La Cité étudiante est une autre activité dans laquelle je m'implique. Cette Cité est formée d'élèves de l'intermédiaire qui se rencontrent de façon régulière pour discuter des besoins de tous les élèves de leur niveau. Cette semaine, ils ont préparé des activités de la fête de l'Halloween. Hier, je leur ai donné une heure pour planifier et organiser les jeux pour les classes dont ils sont responsables. Sans même srendre compte, ils mettent en pratique des choses qu'ils ont apprises en classe. C'était beau de les voir travailler... En leur donnant ainsi l'occasion d'être responsables des activités pour une classe, ils développent des habiletés de leadership tout en travaillant en français. Demain, il y aura aussi une vente de pizzas.
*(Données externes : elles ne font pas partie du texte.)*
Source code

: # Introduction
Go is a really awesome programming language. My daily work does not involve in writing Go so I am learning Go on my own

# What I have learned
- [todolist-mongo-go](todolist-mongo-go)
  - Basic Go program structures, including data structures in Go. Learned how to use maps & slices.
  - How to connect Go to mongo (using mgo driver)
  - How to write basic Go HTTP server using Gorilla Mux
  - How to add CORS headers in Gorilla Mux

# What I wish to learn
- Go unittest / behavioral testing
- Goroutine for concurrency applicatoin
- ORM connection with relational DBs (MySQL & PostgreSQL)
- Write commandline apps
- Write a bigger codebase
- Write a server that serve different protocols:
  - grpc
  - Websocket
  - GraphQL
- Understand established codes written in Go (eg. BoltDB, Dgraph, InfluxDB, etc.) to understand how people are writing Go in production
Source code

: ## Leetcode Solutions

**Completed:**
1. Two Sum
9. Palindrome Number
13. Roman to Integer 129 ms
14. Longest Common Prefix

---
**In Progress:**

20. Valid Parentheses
Les commandes de tous les élèves sont arrivées aujourd'hui. Les jeunes de la Cité et des élèves des 7e et 8e années vont s'asseoir et tout calculer; combien de pizzas et combien de crèmes glacées il faudra acheter et combien d'argent tout cela coûtera. Les mathématiques jouent un rôle important dans cette tâche. Tout cela prendrait peut-être moins de temps si je le faisais moi-même, mais en procédant ainsi, les élèves apprennent à s'organiser et développent un esprit d'entraide. Et tout cela en français (Isabelle).

Dans ces deux histoires, les enseignantes font preuve d'une très bonne compréhension des jeunes adolescents. De plus, elles savent s'adapter à différents contextes d'enseignement et exploiter à fond les possibilités d'apprentissage des activités qu'elles proposent à leurs élèves. Dans le premier cas, Madeleine réalise l'importance de capter l'intérêt des meneurs tout en responsabilisant l'ensemble des élèves. Dans le second cas, Isabelle qui sait que les élèves apprennent dans tout leur vécu à l'école les aide à organiser une fête pour l'école.
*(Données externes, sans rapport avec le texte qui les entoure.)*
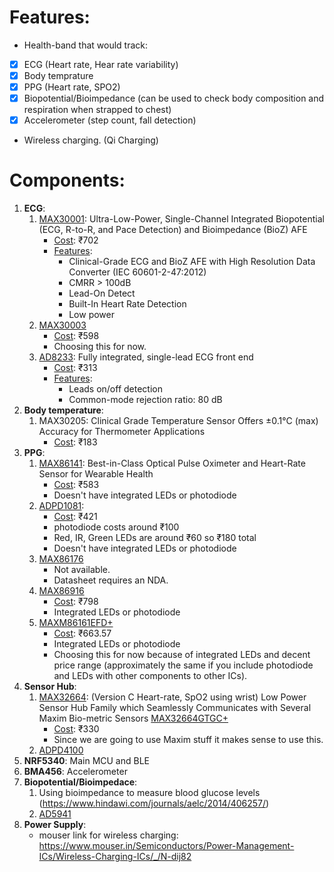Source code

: # Features:
* Health-band that would track:
- [x] ECG (Heart rate, Hear rate variability)
- [x] Body temprature
- [x] PPG (Heart rate, SPO2)
- [x] Biopotential/Bioimpedance (can be used to check body composition and respiration when strapped to chest)
- [x] Accelerometer (step count, fall detection)
* Wireless charging. (Qi Charging)

# Components:
1. **ECG**:
	1. [MAX30001](https://www.maximintegrated.com/en/products/analog/data-converters/analog-front-end-ics/MAX30001.html#tech-docs): Ultra-Low-Power, Single-Channel Integrated Biopotential (ECG, R-to-R, and Pace Detection) and Bioimpedance (BioZ) AFE
		* <u>Cost</u>: ₹702
		* <u>Features</u>:
			* Clinical-Grade ECG and BioZ AFE with High Resolution Data Converter (IEC 60601-2-47:2012)
			*  CMRR > 100dB
			* Lead-On Detect 
			* Built-In Heart Rate Detection
			* Low power
	2. [MAX30003](https://www.maximintegrated.com/en/products/analog/data-converters/analog-front-end-ics/MAX30003.html)
		* <u>Cost</u>: ₹598
		* Choosing this for now.
	3.  [AD8233](https://www.analog.com/en/products/AD8233.html#product-overview): Fully integrated, single-lead ECG front end
		* <u>Cost</u>: ₹313
		* <u>Features</u>:
			* Leads on/off detection 
			* Common-mode rejection ratio: 80 dB 
2. **Body temperature**:
	1. MAX30205: Clinical Grade Temperature Sensor Offers ±0.1°C (max) Accuracy for Thermometer Applications
		* <u>Cost</u>: ₹183
3. **PPG**:
	1. [MAX86141](https://www.maximintegrated.com/en/products/interface/sensor-interface/MAX86141.html): Best-in-Class Optical Pulse Oximeter and Heart-Rate Sensor for Wearable Health
		* <u>Cost</u>: ₹583
		* Doesn't have integrated LEDs or photodiode
	2. [ADPD1081](https://www.analog.com/en/products/adpd1081.html#product-overview):
		* <u>Cost</u>: ₹421
		* photodiode costs around ₹100
		* Red, IR, Green LEDs are around ₹60 so ₹180 total 
		* Doesn't have integrated LEDs or photodiode
	3. [MAX86176](https://www.maximintegrated.com/en/products/sensors/MAX86176.html?intcid=para)
		* Not available.
		* Datasheet requires an NDA.
	4. [MAX86916](https://www.maximintegrated.com/en/products/sensors/MAX86916.html/product-details/tabs-3)
		* <u>Cost</u>: ₹798
		* Integrated LEDs or photodiode
	5. [MAXM86161EFD+](https://www.mouser.in/ProductDetail/Maxim-Integrated/MAXM86161EFD%2b/?qs=PzGy0jfpSMvG%2FmijvXlxVg%3D%3D)
		* <u>Cost</u>: ₹663.57
		* Integrated LEDs or photodiode
		* Choosing this for now because of integrated LEDs and decent price range (approximately the same if you include photodiode and LEDs with other components to other ICs).
4. **Sensor Hub**:
	1. [MAX32664](https://www.maximintegrated.com/en/products/interface/sensor-interface/MAX32664.html): (Version C Heart-rate, SpO2 using wrist) Low Power Sensor Hub Family which Seamlessly Communicates with Several Maxim Bio-metric Sensors [MAX32664GTGC+](https://www.mouser.in/ProductDetail/Maxim-Integrated/MAX32664GTGC%2b/?qs=vmHwEFxEFR%252B4L9bBONurNg%3D%3D)
		* <u>Cost</u>: ₹330
		* Since we are going to use Maxim stuff it makes sense to use this.
	2. [ADPD4100](https://www.analog.com/en/products/ADPD4100.html#product-overview) 
5. **NRF5340**: Main MCU and BLE
6. **BMA456**: Accelerometer
7. **Biopotential/Bioimpedace**:
	1. Using bioimpedance to measure blood glucose levels (https://www.hindawi.com/journals/aelc/2014/406257/)
	2. [AD5941](https://www.analog.com/en/products/ad5941.html#product-overview)
8. **Power Supply**:
	* mouser link for wireless charging: https://www.mouser.in/Semiconductors/Power-Management-ICs/Wireless-Charging-ICs/_/N-dij82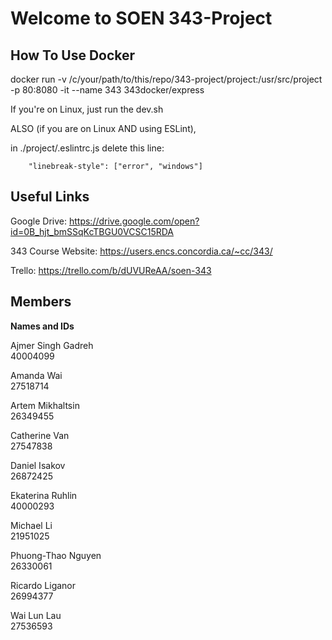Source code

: # Welcome to SOEN 343-Project

## How To Use Docker

docker run -v /c/your/path/to/this/repo/343-project/project:/usr/src/project -p 80:8080 -it --name 343 343docker/express

If you're on Linux, just run the dev.sh

ALSO (if you are on Linux AND using ESLint),

in ./project/.eslintrc.js delete this line:

        "linebreak-style": ["error", "windows"]

## Useful Links

Google Drive: https://drive.google.com/open?id=0B_hjt_bmSSqKcTBGU0VCSC15RDA

343 Course Website: https://users.encs.concordia.ca/~cc/343/

Trello: https://trello.com/b/dUVUReAA/soen-343

## Members
**Names and IDs**

Ajmer Singh Gadreh           
40004099

Amanda Wai                   
27518714

Artem Mikhaltsin             
26349455

Catherine Van                
27547838

Daniel Isakov                
26872425

Ekaterina Ruhlin             
40000293

Michael Li                   
21951025

Phuong-Thao Nguyen           
26330061

Ricardo Liganor              
26994377

Wai Lun Lau                  
27536593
Comme dans toutes les familles, les rapports ne sont pas toujours faciles. Les deux histoires qui suivent en font preuve. Céleste parle du besoin d'apprendre aux élèves à se respecter.
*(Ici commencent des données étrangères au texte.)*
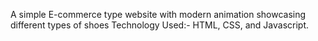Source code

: A simple E-commerce type website with modern animation showcasing different types of shoes 
Technology Used:- HTML, CSS, and Javascript. 
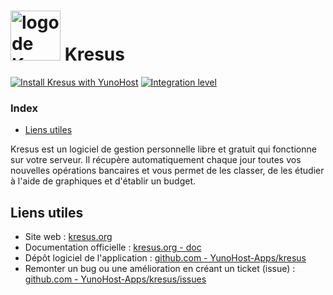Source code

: # <img src="/images/kresus_logo.svg" width="80px" alt="logo de Kresus"> Kresus

[![Install Kresus with YunoHost](https://install-app.yunohost.org/install-with-yunohost.png)](https://install-app.yunohost.org/?app=kresus) [![Integration level](https://dash.yunohost.org/integration/kresus.svg)](https://dash.yunohost.org/appci/app/kresus)

### Index

- [Liens utiles](#liens-utiles)

Kresus est un logiciel de gestion personnelle libre et gratuit qui fonctionne sur votre serveur. Il récupère automatiquement chaque jour toutes vos nouvelles opérations bancaires et vous permet de les classer, de les étudier à l'aide de graphiques et d'établir un budget.

## Liens utiles

 + Site web : [kresus.org](https://kresus.org)
 + Documentation officielle : [kresus.org - doc](https://kresus.org/doc.html)
 + Dépôt logiciel de l'application : [github.com - YunoHost-Apps/kresus](https://github.com/YunoHost-Apps/kresus_ynh)
 + Remonter un bug ou une amélioration en créant un ticket (issue) : [github.com - YunoHost-Apps/kresus/issues](https://github.com/YunoHost-Apps/kresus_ynh/issues)
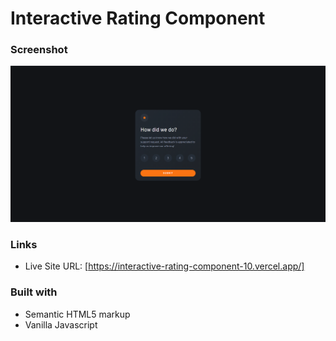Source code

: # Interactive Rating Component

### Screenshot

![](Screenshot/Screenshot.png)

### Links

- Live Site URL: [https://interactive-rating-component-10.vercel.app/]

### Built with

- Semantic HTML5 markup
- Vanilla Javascript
Le respect de l'autre, c'est une chose qu'il faut apprendre des fois. Ainsi, il y a deux garçons qui se prennent pour de véritables «chefs» et qui semblent vouloir tout contrôler. Il y a quatre ou cinq autres élèves qui sont prêts à faire n'importe quoi pour faire partie de leur groupe. Des fois, ceux que j'appelle les deux chefs les acceptent, mais le lendemain, ils sont trop petits, ou trop gros, et puis c'est au revoir! J'ai rencontré certains des parents impliqués et très diplomatiquement j'ai discuté de la situation avec eux. L'idée est de ne pas blesser personne. Je ne veux sûrement pas détruire ces chefs. Qui sait, ils peuvent devenir nos présidents, mais il faut qu'ils apprennent à employer leurs qualités de leadership de façon positive tout en respectant les autres. En d'autres mots, ces jeunes ont tout un apprentissage à faire au niveau social. Il faut que je sois capable de les aider.

Isabelle relate un incident survenu lors d'une pratique de soccer, incident qu'elle a su exploiter à l'avantage de toutes les personnes concernées.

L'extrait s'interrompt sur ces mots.